[DATA FOR THE TASK]

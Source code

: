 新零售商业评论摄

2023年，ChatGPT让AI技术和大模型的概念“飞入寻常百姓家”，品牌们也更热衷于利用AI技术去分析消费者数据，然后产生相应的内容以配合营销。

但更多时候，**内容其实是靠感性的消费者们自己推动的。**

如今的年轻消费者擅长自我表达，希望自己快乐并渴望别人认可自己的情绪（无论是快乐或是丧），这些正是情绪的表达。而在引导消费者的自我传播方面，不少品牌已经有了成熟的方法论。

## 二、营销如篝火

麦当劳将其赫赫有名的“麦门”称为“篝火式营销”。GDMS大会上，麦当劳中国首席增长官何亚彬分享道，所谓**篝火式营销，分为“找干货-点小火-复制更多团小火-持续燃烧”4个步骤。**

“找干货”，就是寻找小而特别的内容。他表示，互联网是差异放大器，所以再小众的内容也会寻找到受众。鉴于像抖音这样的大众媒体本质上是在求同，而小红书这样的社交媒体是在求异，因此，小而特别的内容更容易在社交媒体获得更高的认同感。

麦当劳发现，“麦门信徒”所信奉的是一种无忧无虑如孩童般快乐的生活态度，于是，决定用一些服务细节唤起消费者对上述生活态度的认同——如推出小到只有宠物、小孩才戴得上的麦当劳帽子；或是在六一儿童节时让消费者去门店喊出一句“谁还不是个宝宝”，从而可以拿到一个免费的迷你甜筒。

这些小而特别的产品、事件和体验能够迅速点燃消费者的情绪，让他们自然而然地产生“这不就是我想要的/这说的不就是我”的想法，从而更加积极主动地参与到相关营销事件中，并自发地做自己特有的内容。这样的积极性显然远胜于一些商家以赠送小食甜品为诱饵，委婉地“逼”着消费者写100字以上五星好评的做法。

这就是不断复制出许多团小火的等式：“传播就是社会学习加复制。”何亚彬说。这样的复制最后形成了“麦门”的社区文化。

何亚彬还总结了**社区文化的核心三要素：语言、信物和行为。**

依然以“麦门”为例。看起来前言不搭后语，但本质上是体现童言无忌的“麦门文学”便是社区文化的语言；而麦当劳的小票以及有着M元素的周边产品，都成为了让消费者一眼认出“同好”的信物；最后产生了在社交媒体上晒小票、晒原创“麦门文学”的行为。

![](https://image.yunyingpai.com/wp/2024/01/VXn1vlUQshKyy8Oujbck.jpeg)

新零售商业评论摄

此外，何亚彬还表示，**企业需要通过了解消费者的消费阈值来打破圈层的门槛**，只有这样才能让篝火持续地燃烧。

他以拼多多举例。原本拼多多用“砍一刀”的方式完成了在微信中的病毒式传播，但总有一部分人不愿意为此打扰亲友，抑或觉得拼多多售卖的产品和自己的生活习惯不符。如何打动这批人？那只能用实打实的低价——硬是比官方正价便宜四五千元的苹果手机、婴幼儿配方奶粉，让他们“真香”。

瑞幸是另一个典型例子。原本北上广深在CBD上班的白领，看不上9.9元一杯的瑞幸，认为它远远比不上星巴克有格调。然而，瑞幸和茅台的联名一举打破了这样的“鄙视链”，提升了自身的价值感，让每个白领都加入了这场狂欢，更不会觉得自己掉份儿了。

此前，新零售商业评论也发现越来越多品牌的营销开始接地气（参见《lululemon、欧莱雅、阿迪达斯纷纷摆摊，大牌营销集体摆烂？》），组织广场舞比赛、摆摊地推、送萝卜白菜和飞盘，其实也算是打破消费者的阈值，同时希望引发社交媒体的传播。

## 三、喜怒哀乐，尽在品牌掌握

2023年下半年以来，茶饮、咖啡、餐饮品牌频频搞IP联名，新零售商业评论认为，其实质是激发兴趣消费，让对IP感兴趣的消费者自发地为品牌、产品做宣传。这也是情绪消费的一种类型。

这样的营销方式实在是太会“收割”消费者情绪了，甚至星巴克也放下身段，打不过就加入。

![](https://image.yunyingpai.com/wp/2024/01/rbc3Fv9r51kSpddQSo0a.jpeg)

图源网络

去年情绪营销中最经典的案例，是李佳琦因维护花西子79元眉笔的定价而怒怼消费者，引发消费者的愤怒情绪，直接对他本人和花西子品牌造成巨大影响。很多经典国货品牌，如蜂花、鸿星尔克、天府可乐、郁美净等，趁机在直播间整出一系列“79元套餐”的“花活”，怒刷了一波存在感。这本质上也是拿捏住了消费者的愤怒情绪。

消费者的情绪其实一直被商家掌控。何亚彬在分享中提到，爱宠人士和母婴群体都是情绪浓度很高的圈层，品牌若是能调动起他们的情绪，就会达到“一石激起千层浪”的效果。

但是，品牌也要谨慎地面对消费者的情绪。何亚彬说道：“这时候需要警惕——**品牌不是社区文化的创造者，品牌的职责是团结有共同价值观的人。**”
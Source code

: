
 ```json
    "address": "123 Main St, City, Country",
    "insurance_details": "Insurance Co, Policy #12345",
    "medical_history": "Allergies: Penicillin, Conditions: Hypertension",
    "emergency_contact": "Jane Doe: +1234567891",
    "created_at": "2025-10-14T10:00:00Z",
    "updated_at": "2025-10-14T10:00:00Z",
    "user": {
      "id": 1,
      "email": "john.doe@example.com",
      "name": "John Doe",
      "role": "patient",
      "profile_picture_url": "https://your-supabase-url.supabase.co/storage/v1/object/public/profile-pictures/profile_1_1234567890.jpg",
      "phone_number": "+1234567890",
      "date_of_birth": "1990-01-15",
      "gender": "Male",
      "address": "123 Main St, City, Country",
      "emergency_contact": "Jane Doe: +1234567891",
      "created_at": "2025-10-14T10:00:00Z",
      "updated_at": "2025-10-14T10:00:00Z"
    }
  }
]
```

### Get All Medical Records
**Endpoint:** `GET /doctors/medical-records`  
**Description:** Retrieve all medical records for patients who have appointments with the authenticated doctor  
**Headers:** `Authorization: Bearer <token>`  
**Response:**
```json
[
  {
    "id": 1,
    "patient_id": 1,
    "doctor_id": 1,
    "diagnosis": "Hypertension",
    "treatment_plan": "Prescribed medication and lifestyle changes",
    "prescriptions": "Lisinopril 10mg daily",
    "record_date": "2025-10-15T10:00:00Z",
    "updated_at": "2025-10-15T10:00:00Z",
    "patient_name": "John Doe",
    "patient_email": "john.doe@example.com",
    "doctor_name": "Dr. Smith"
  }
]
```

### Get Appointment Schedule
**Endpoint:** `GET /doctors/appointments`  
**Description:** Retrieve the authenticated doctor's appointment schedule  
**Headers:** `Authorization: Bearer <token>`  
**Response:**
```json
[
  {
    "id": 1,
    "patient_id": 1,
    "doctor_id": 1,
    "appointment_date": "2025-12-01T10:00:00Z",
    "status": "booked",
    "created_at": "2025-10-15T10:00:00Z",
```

[/DATA FOR THE TASK]

ASSIGNMENT: Copy out each line from the listing that contains the string "Country".

EXERCISE RESULT:
    "address": "123 Main St, City, Country",
      "address": "123 Main St, City, Country",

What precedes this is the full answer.